Altria's investment represents a 35% economic interest in JUUL, valuing the company at $38 billion. JUUL will remain fully independent.
As part of the service agreements, Altria will provide JUUL access to its premier tobacco products retail shelf space, allowing JUUL's tobacco and menthol-based products to appear alongside combustible cigarettes. JUUL's flavored products will continue to only be available on JUUL.com.
Altria will enable JUUL to reach adult smokers with direct communications through cigarette pack inserts and mailings to adult smokers via Altria companies' databases.
Altria will apply its logistics and distribution experience to help JUUL expand its reach and efficiency and JUUL will have the option to be supported by Altria's sales organization, which covers approximately 230,000 retail locations.

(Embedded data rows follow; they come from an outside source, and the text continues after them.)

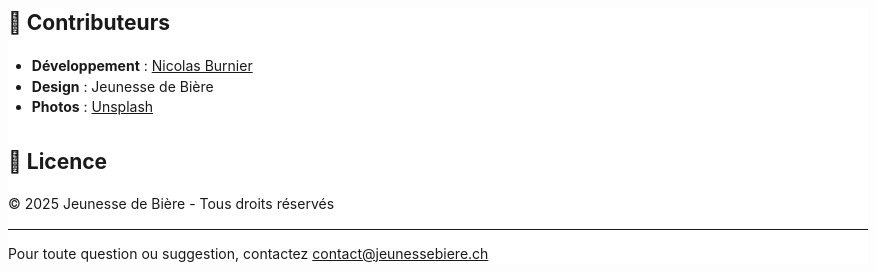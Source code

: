 ## 👥 Contributeurs

- **Développement** : [Nicolas Burnier](https://ch.linkedin.com/in/nicolas-burnier-16078718a)
- **Design** : Jeunesse de Bière
- **Photos** : [Unsplash](https://unsplash.com)

## 📄 Licence

© 2025 Jeunesse de Bière - Tous droits réservés

---

Pour toute question ou suggestion, contactez [contact@jeunessebiere.ch](mailto:contact@jeunessebiere.ch)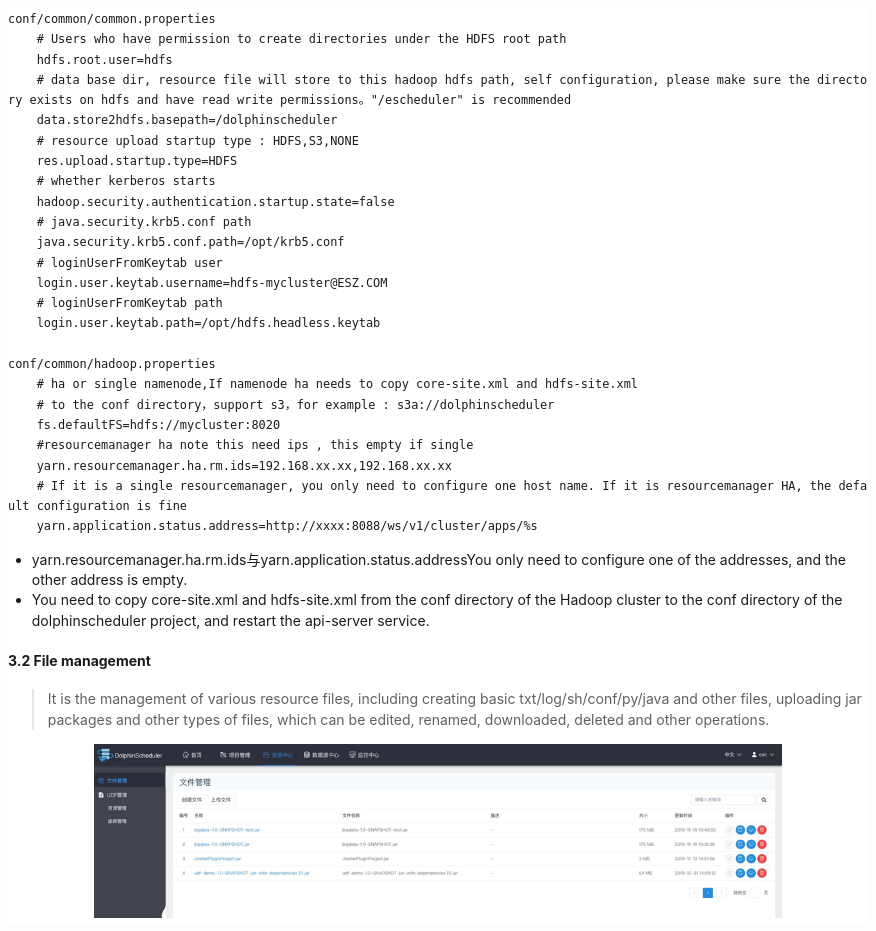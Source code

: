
 ```  
conf/common/common.properties  
    # Users who have permission to create directories under the HDFS root path
    hdfs.root.user=hdfs
    # data base dir, resource file will store to this hadoop hdfs path, self configuration, please make sure the directory exists on hdfs and have read write permissions。"/escheduler" is recommended
    data.store2hdfs.basepath=/dolphinscheduler
    # resource upload startup type : HDFS,S3,NONE
    res.upload.startup.type=HDFS
    # whether kerberos starts
    hadoop.security.authentication.startup.state=false
    # java.security.krb5.conf path
    java.security.krb5.conf.path=/opt/krb5.conf
    # loginUserFromKeytab user
    login.user.keytab.username=hdfs-mycluster@ESZ.COM
    # loginUserFromKeytab path
    login.user.keytab.path=/opt/hdfs.headless.keytab
    
conf/common/hadoop.properties      
    # ha or single namenode,If namenode ha needs to copy core-site.xml and hdfs-site.xml
    # to the conf directory，support s3，for example : s3a://dolphinscheduler
    fs.defaultFS=hdfs://mycluster:8020    
    #resourcemanager ha note this need ips , this empty if single
    yarn.resourcemanager.ha.rm.ids=192.168.xx.xx,192.168.xx.xx    
    # If it is a single resourcemanager, you only need to configure one host name. If it is resourcemanager HA, the default configuration is fine
    yarn.application.status.address=http://xxxx:8088/ws/v1/cluster/apps/%s

```
* yarn.resourcemanager.ha.rm.ids与yarn.application.status.addressYou only need to configure one of the addresses, and the other address is empty.
* You need to copy core-site.xml and hdfs-site.xml from the conf directory of the Hadoop cluster to the conf directory of the dolphinscheduler project, and restart the api-server service.


#### 3.2 File management

  > It is the management of various resource files, including creating basic txt/log/sh/conf/py/java and other files, uploading jar packages and other types of files, which can be edited, renamed, downloaded, deleted and other operations.
  <p align="center">
   <img src="/img/file-manage.png" width="80%" />
 </p>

As part of this investment, JUUL signed service agreements with Altria to accelerate its mission to switch adult smokers. Proceeds will be used to return capital to employees and shareholders and create a fortified $1 billion balance sheet to expedite product development and market access.
Upon antitrust clearance, Altria's 35% non-voting shares will automatically convert to 35% voting shares, and Altria will be able to appoint directors representing one-third of JUUL's Board of Directors.
Altria will be subject to a standstill agreement under which it may not acquire additional JUUL shares above its 35% interest. Altria agrees not to sell or transfer any JUUL common shares for six years from closing.
Altria said it will participate in the e-vapor business only through JUUL as long as Altria is supplying JUUL services, which Altria is committed to doing for at least six years.